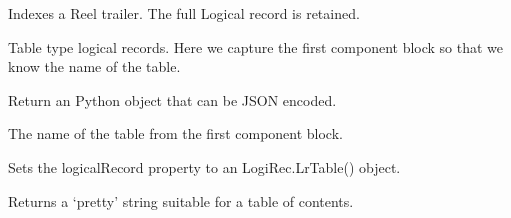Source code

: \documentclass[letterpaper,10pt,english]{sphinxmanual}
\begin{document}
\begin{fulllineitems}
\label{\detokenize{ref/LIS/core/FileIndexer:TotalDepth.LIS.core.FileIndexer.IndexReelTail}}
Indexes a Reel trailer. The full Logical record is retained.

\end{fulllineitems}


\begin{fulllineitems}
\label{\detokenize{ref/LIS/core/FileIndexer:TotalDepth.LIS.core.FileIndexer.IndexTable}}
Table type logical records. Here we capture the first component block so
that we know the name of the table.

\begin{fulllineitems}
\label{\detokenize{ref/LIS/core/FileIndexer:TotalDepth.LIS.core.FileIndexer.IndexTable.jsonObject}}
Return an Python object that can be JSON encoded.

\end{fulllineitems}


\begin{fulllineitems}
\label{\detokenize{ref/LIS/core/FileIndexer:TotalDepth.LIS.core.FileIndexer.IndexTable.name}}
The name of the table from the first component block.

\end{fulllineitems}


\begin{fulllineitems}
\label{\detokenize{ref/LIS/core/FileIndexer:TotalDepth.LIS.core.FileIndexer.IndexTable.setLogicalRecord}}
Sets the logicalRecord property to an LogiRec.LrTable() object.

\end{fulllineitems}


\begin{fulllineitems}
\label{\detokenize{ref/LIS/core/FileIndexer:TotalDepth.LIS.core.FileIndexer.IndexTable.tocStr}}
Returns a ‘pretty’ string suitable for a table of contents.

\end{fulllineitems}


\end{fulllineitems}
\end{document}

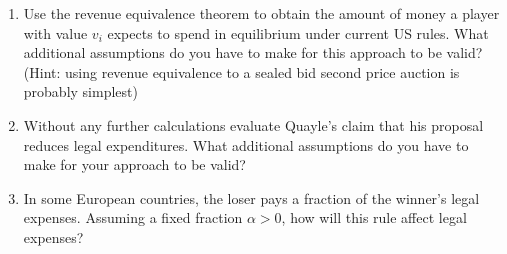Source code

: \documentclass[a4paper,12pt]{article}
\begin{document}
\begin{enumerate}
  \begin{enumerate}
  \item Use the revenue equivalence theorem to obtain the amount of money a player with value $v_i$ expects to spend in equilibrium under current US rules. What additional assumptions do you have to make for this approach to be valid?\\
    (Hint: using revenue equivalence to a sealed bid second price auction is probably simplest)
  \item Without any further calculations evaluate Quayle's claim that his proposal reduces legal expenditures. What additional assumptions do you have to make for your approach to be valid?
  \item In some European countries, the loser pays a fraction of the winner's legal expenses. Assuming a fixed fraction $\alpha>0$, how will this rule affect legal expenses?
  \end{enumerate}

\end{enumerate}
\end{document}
═══
_Exercise details_
Wherever "that" occurs in the records above, copy the line it sits in.

_Answer_
that we know the name of the table.
Return an Python object that can be JSON encoded.
  \item Without any further calculations evaluate Quayle's claim that his proposal reduces legal expenditures. What additional assumptions do you have to make for your approach to be valid?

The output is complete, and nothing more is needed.